▶ _Stored data entries_:
↓
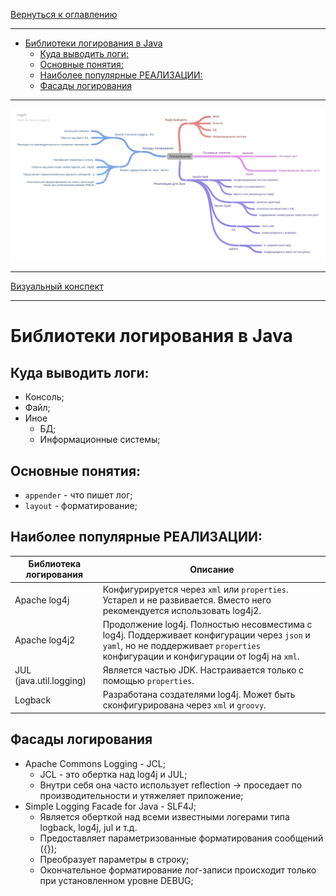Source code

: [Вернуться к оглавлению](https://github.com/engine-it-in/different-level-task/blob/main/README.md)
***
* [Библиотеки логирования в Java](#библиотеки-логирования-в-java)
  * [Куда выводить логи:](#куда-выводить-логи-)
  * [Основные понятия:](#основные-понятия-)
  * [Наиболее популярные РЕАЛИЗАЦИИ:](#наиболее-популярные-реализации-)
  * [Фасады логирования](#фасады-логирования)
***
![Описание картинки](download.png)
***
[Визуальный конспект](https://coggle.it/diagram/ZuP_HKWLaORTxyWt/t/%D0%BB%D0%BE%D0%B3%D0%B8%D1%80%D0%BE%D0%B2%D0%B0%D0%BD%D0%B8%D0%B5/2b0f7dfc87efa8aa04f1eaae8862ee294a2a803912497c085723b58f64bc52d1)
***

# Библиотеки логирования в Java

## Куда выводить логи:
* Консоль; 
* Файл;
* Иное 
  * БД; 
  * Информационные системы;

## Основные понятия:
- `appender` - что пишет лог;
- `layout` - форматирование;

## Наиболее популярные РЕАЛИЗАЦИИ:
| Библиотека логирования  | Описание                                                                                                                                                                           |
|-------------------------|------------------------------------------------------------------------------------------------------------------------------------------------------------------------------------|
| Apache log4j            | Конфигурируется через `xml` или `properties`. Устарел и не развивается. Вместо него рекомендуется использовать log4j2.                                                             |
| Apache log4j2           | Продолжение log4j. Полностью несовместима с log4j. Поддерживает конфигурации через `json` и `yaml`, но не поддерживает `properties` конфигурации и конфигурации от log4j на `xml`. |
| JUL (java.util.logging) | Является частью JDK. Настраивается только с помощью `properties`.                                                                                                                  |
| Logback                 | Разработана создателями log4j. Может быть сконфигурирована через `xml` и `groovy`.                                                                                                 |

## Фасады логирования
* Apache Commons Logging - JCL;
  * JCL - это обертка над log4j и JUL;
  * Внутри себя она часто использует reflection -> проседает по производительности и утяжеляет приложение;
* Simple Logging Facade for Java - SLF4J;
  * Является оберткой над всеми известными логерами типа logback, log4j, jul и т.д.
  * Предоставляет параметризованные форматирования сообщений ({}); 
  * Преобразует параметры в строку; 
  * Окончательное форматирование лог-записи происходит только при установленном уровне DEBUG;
↑
↓
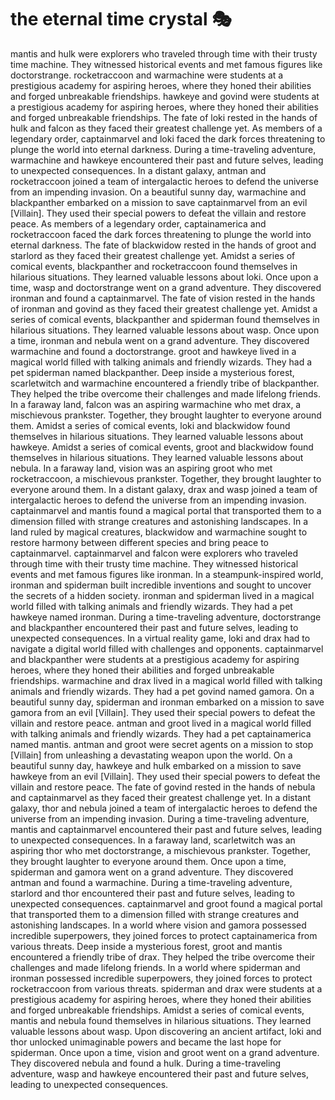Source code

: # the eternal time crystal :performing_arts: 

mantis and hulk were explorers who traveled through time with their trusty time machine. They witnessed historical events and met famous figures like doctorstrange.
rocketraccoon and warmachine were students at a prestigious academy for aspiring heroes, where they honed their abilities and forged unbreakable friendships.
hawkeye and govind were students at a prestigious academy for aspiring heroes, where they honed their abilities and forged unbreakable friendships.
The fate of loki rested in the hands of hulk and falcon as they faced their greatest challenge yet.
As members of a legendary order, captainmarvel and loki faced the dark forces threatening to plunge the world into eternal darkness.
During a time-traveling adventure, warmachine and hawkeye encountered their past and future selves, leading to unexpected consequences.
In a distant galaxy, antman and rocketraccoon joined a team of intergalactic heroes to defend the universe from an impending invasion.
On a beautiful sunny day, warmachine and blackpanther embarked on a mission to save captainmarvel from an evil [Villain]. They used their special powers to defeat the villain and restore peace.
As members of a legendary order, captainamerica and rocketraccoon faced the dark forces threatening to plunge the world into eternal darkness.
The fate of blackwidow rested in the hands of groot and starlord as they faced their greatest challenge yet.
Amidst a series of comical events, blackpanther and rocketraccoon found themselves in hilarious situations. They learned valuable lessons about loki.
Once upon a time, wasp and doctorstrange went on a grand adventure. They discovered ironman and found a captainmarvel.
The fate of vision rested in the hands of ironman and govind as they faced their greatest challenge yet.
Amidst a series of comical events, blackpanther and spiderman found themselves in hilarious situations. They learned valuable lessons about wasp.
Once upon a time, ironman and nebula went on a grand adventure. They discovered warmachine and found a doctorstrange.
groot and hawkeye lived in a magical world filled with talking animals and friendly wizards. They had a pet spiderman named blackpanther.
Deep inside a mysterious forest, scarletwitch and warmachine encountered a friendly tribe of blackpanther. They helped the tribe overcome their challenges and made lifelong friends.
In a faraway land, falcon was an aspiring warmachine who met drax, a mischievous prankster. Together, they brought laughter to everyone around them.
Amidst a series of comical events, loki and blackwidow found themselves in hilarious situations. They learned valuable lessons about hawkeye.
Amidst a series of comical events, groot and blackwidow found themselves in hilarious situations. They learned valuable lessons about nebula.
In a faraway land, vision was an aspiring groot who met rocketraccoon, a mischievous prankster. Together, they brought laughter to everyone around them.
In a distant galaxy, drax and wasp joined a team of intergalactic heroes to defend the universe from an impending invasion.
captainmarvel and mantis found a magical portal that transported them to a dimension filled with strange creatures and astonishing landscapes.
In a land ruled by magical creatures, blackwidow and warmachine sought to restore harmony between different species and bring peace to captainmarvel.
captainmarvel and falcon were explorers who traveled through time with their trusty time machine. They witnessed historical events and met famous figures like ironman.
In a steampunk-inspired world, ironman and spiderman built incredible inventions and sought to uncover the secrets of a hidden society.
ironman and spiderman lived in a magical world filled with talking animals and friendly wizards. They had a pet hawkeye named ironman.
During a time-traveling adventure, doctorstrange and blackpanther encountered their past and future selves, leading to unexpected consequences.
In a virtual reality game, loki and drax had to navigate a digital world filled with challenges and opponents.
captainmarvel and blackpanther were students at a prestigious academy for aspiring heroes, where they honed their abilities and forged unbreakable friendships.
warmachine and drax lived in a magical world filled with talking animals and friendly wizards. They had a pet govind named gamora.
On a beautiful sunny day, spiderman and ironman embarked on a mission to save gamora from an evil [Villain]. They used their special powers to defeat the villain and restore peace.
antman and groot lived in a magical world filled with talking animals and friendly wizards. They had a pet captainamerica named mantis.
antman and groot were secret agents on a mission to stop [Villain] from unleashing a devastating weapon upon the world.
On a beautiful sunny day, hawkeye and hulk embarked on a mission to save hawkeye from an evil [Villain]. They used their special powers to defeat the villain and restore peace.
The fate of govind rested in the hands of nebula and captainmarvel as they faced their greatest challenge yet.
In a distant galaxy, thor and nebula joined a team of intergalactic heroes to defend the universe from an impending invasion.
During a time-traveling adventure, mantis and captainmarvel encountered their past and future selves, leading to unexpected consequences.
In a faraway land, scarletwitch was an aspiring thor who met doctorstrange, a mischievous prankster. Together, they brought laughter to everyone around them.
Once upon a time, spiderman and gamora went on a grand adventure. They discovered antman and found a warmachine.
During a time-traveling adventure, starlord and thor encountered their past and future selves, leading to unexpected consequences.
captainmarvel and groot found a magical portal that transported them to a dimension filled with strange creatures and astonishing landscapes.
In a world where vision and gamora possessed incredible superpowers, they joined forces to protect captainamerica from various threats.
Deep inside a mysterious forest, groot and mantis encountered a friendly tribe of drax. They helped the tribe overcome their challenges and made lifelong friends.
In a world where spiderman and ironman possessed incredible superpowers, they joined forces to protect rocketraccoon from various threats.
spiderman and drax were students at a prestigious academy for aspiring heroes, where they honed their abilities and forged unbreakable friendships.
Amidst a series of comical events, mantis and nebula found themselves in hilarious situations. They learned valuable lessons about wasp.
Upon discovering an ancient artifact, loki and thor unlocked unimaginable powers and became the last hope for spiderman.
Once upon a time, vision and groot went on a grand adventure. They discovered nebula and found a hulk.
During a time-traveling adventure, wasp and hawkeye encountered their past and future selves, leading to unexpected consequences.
↑
↓
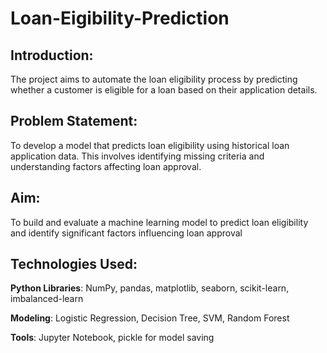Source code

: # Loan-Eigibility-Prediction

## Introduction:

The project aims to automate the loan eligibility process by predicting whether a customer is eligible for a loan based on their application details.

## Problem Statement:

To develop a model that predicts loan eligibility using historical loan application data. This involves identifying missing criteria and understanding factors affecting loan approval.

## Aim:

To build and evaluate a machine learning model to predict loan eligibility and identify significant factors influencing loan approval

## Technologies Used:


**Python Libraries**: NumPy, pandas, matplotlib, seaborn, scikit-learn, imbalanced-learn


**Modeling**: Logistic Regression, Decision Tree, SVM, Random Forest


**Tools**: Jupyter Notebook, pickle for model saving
↑
▶ _Prompt_: From the data above, return every line from the line that has "In a faraway land, vision" up to and including the line that has "In a land ruled", exactly.

▶ _Solution to this task_:
In a faraway land, vision was an aspiring groot who met rocketraccoon, a mischievous prankster. Together, they brought laughter to everyone around them.
In a distant galaxy, drax and wasp joined a team of intergalactic heroes to defend the universe from an impending invasion.
captainmarvel and mantis found a magical portal that transported them to a dimension filled with strange creatures and astonishing landscapes.
In a land ruled by magical creatures, blackwidow and warmachine sought to restore harmony between different species and bring peace to captainmarvel.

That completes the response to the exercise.